> **INPUT DATA**
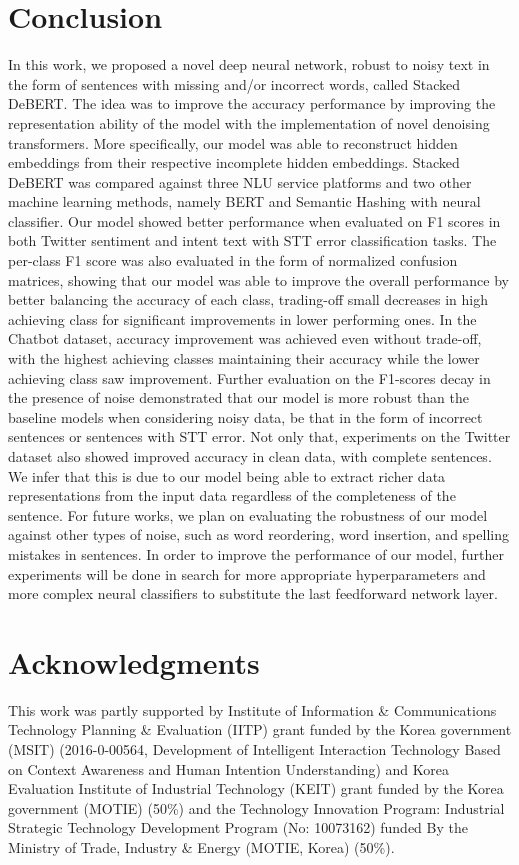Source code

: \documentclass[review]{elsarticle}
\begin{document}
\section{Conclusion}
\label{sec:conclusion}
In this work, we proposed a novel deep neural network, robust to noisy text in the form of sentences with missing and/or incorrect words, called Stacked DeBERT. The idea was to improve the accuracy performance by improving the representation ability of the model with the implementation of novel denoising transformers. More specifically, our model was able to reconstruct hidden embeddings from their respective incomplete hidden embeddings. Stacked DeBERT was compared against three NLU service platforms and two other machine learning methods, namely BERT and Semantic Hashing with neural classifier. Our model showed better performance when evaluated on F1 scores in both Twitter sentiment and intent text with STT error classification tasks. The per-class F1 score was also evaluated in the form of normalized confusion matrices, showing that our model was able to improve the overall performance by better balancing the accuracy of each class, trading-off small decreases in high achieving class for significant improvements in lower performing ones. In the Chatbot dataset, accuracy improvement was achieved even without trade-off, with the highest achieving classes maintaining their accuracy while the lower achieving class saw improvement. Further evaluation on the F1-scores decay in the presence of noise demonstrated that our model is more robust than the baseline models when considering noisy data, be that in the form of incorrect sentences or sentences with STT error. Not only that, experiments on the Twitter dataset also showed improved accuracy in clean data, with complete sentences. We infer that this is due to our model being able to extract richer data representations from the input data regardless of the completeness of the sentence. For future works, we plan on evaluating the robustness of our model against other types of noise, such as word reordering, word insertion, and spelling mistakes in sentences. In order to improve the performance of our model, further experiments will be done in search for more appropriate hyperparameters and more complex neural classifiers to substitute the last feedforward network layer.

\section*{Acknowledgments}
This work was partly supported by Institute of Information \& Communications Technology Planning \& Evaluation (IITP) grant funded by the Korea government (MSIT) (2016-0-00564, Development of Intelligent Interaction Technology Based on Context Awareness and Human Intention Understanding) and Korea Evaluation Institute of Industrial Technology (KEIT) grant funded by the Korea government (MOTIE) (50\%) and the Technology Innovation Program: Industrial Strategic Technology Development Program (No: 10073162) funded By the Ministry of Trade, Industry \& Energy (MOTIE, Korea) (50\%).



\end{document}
* * *
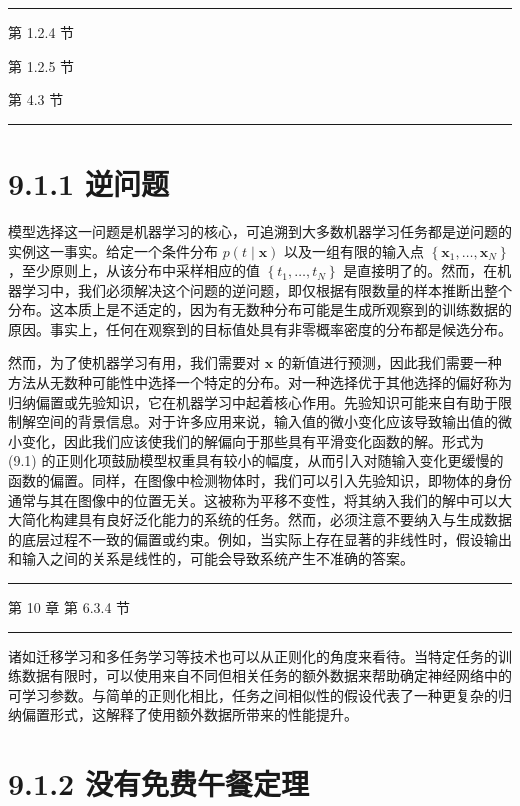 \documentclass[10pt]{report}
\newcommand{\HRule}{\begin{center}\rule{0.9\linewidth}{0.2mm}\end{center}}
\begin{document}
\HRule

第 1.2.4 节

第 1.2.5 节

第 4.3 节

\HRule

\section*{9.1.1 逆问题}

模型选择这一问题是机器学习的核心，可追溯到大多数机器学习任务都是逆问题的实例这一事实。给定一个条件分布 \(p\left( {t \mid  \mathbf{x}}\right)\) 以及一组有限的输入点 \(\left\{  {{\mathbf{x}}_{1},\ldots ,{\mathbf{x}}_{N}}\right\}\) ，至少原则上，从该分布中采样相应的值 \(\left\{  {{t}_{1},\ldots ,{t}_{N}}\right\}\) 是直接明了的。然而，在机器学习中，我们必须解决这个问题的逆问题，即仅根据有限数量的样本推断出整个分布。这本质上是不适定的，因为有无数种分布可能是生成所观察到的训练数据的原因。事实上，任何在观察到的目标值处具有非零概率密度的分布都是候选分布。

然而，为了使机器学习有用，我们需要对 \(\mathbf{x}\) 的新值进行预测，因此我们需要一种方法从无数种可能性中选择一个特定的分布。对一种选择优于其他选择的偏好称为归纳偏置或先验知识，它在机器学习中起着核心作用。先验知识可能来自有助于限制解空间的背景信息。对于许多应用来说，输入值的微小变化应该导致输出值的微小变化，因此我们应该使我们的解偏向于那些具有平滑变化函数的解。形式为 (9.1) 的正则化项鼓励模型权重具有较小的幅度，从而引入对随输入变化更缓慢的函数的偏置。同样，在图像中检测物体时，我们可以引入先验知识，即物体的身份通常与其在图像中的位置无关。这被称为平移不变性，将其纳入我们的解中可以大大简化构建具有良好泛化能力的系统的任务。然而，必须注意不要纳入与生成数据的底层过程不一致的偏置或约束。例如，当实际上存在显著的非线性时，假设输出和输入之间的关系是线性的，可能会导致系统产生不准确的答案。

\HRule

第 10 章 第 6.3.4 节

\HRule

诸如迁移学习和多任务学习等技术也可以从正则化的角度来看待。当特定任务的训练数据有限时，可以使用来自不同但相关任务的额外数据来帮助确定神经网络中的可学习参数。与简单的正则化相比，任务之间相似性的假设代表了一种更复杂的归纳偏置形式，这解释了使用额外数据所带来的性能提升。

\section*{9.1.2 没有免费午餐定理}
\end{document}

> **WHAT YOU SHOULD DO**
How many lines of the material above hold "section"? Answer with that number alone.

> **SOLUTION TO THIS PROBLEM**
4